Task prompt: State how many lines in the listing contain the string "Polygons", and add nothing to that number.
---- Supplied records
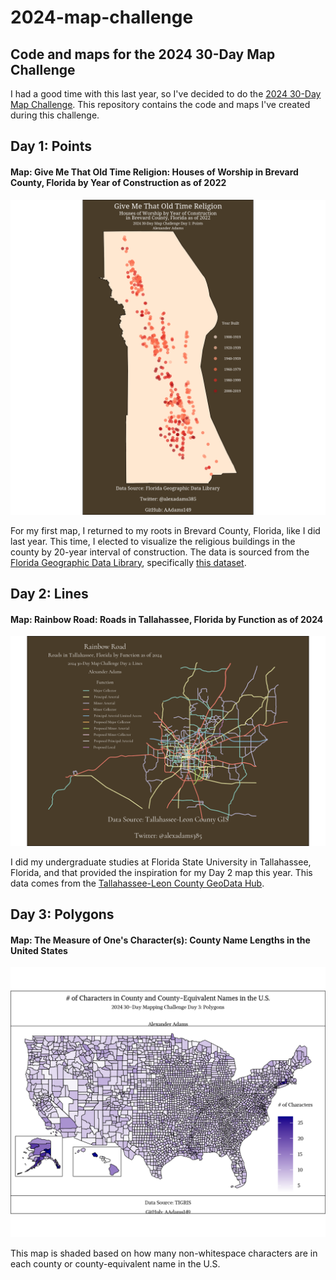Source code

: # 2024-map-challenge
## Code and maps for the 2024 30-Day Map Challenge

I had a good time with this last year, so I've decided to do the [2024 30-Day Map
Challenge](https://30daymapchallenge.com/). This repository contains the code and maps I've created during this challenge.

## Day 1: Points

#### Map: Give Me That Old Time Religion: Houses of Worship in Brevard County, Florida by Year of Construction as of 2022

![Day 1: Points](day1_points/day1_points.png?raw=true "Give Me That Old Time Religion")

For my first map, I returned to my roots in Brevard County, Florida, like I did last year. This time, I elected to visualize the religious buildings in the county by 20-year interval of construction. The data is sourced from 
the [Florida Geographic Data Library](https://fgdl.org/ords/r/prod/fgdl-current/catalog), specifically [this dataset](https://fgdl.org/meta/GC_RELIGION.xml).

## Day 2: Lines

#### Map: Rainbow Road: Roads in Tallahassee, Florida by Function as of 2024

![Day 2: Lines](day2_lines/day2_lines.png?raw=true "Rainbow Road")

I did my undergraduate studies at Florida State University in Tallahassee, Florida, and that provided the inspiration for my Day 2 map this year. This data comes from the
[Tallahassee-Leon County GeoData Hub](https://geodata-tlcgis.opendata.arcgis.com/datasets/46349cf3c14142be8f0558a880570e43_0/explore?location=30.449045%2C-84.281911%2C11.91).

## Day 3: Polygons

#### Map: The Measure of One's Character(s): County Name Lengths in the United States

![Day 3: Polygons](day3_polygons/day3_polygons.png?raw=true "County Name Lengths")

This map is shaded based on how many non-whitespace characters are in each county or county-equivalent name in the U.S.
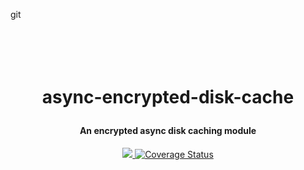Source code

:git<h1 align="center">
  <br>
  <br>
  async-encrypted-disk-cache
  <br>
</h1>

<h4 align="center">An encrypted async disk caching module</h4>

<p align="center">
  <a href="https://travis-ci.com/LukeGarrigan/async-encrypted-disk-cache.svg?branch=master">
      <img src="https://travis-ci.com/LukeGarrigan/async-encrypted-disk-cache.svg?branch=master">
  </a>
  
  <a href='https://coveralls.io/github/LukeGarrigan/async-encrypted-disk-cache?branch=master'>
      <img src='https://coveralls.io/repos/github/LukeGarrigan/async-encrypted-disk-cache/badge.svg?branch=master' alt='Coverage Status'>
  </a>
</p>
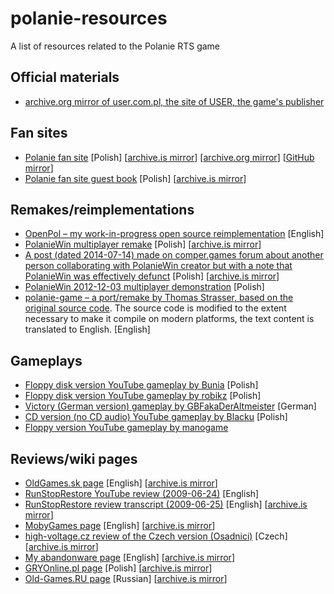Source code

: # polanie-resources
A list of resources related to the Polanie RTS game

## Official materials

* [archive.org mirror of user.com.pl, the site of USER, the game's publisher](https://web.archive.org/web/20050209043632/http://www.user.com.pl:80/)

## Fan sites

* [Polanie fan site](http://polanie.prv.pl/) [Polish] [[archive.is mirror](https://archive.ph/4emUq)] [[archive.org mirror](https://web.archive.org/web/20160710192804/http://www.triton.cc.pl/sst/polanie/)] [[GitHub mirror](https://github.com/jstasiak/polanie.prv.pl-mirror)]
* [Polanie fan site guest book](https://www.prv.pl/api,tools,guestbook,comments,44847) [Polish] [[archive.is mirror](https://archive.ph/YWZqu)]

## Remakes/reimplementations

* [OpenPol – my work-in-progress open source reimplementation](https://github.com/jstasiak/openpol) [English]
* [PolanieWin multiplayer remake](http://members.upcpoczta.pl/m.mrowinski3/Polanie/) [Polish] [[archive.is mirror](https://archive.ph/m8bGr)]
* [A post (dated 2014-07-14) made on comper.games forum about another person collaborating with PolanieWin creator but with a note that PolanieWin was effectively defunct](https://forum.comper.games/showthread.php?11613-PolanieWin) [Polish] [[archive.is mirror](https://archive.ph/2nFM6)]
* [PolanieWin 2012-12-03 multiplayer demonstration](https://www.youtube.com/watch?v=ZtKiOSDjurY) [Polish]
* [polanie-game – a port/remake by Thomas Strasser, based on the original source code](https://sourceforge.net/projects/polanie-game/). The source code is modified to the extent necessary to make it compile on modern platforms, the text content is translated to English. [English]

## Gameplays

* [Floppy disk version YouTube gameplay by Bunia](https://www.youtube.com/watch?v=yoFflVQhqMY&list=PL8ACF6ECE0159FAF6) [Polish]
* [Floppy disk version YouTube gameplay by robikz](https://www.youtube.com/watch?v=Pmw8la-ndAM&list=PLi0bAlqaetLPbTxjkWVjtujvvLlY5at9M) [Polish]
* [Victory (German version) gameplay by GBFakaDerAltmeister](https://www.youtube.com/watch?v=MYKFBDNWMHs&list=PL3DEB492C8590E840) [German]
* [CD version (no CD audio) YouTube gameplay by Blacku](https://www.youtube.com/watch?v=aAc6ydQppDs&list=PLpRWsM4tqtWvDRdyO4PsfH3peQ5BoSiNH) [Polish]
* [Floppy version YouTube gameplay by manogame](https://www.youtube.com/watch?v=ec3QT4rhw0Y&list=PLgJ6_HpQjd2i2zpvCCw8Q8RUIqYGqOrF8)

## Reviews/wiki pages

* [OldGames.sk page](https://www.oldgames.sk/en/game/osadnici/) [English] [[archive.is mirror](https://archive.ph/Hx07M)]
* [RunStopRestore YouTube review (2009-06-24)](https://www.youtube.com/watch?v=gY8ohXBsZVw) [English]
* [RunStopRestore review transcript (2009-06-25)](https://run-stop-restore.blogspot.com/2009/06/polanie-aka-victory-aka-slavs-topware.html) [English] [[archive.is mirror](https://archive.ph/GTK6J)]
* [MobyGames page](https://www.mobygames.com/game/polanie) [English] [[archive.is mirror](https://archive.ph/OLb92)]
* [high-voltage.cz review of the Czech version (Osadnici)](https://www.high-voltage.cz/2013/osadnici-warcraft-polsky-a-blbe/) [Czech] [[archive.is mirror](https://archive.ph/Qoqxv)]
* [My abandonware page](https://www.myabandonware.com/game/polanie-c3n) [English] [[archive.is mirror](https://archive.ph/K5Fc7)]
* [GRYOnline.pl page](https://www.gry-online.pl/gry/polanie/z41199) [Polish] [[archive.is mirror](https://archive.ph/Vwhj3)]
* [Old-Games.RU page](https://www.old-games.ru/game/3534.html) [Russian] [[archive.is mirror](https://archive.ph/640IB)]
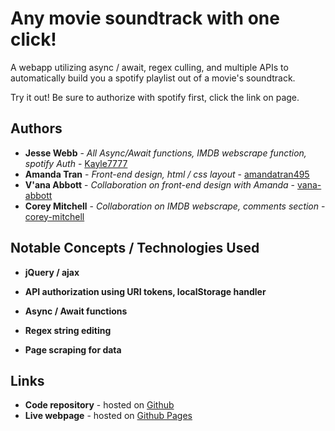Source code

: # Any movie soundtrack with one click!

A webapp utilizing async / await, regex culling, and multiple APIs to automatically build you a spotify playlist out of a movie's soundtrack.

Try it out! Be sure to authorize with spotify first, click the link on page.

## Authors

* **Jesse Webb** - *All Async/Await functions, IMDB webscrape function, spotify Auth* - [Kayle7777](https://github.com/kayle7777)
* **Amanda Tran** - *Front-end design, html / css layout* - [amandatran495](https://github.com/amandatran495)
* **V'ana Abbott** - *Collaboration on front-end design with Amanda* - [vana-abbott](https://github.com/vana-abbott)
* **Corey Mitchell** - *Collaboration on IMDB webscrape, comments section* - [corey-mitchell](https://github.com/corey-mitchell)

## Notable Concepts / Technologies Used

* **jQuery / ajax**

* **API authorization using URI tokens, localStorage handler**

* **Async / Await functions**

* **Regex string editing**

* **Page scraping for data**

## Links

* **Code repository** - hosted on [Github][github Repo]
* **Live webpage** - hosted on [Github Pages][github Pages]

[github Repo]: https://github.com/Kayle7777/Project-1-BootCamp-1/
[github Pages]: https://kayle7777.github.io/Project-1-BootCamp-1/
--------
Result: 2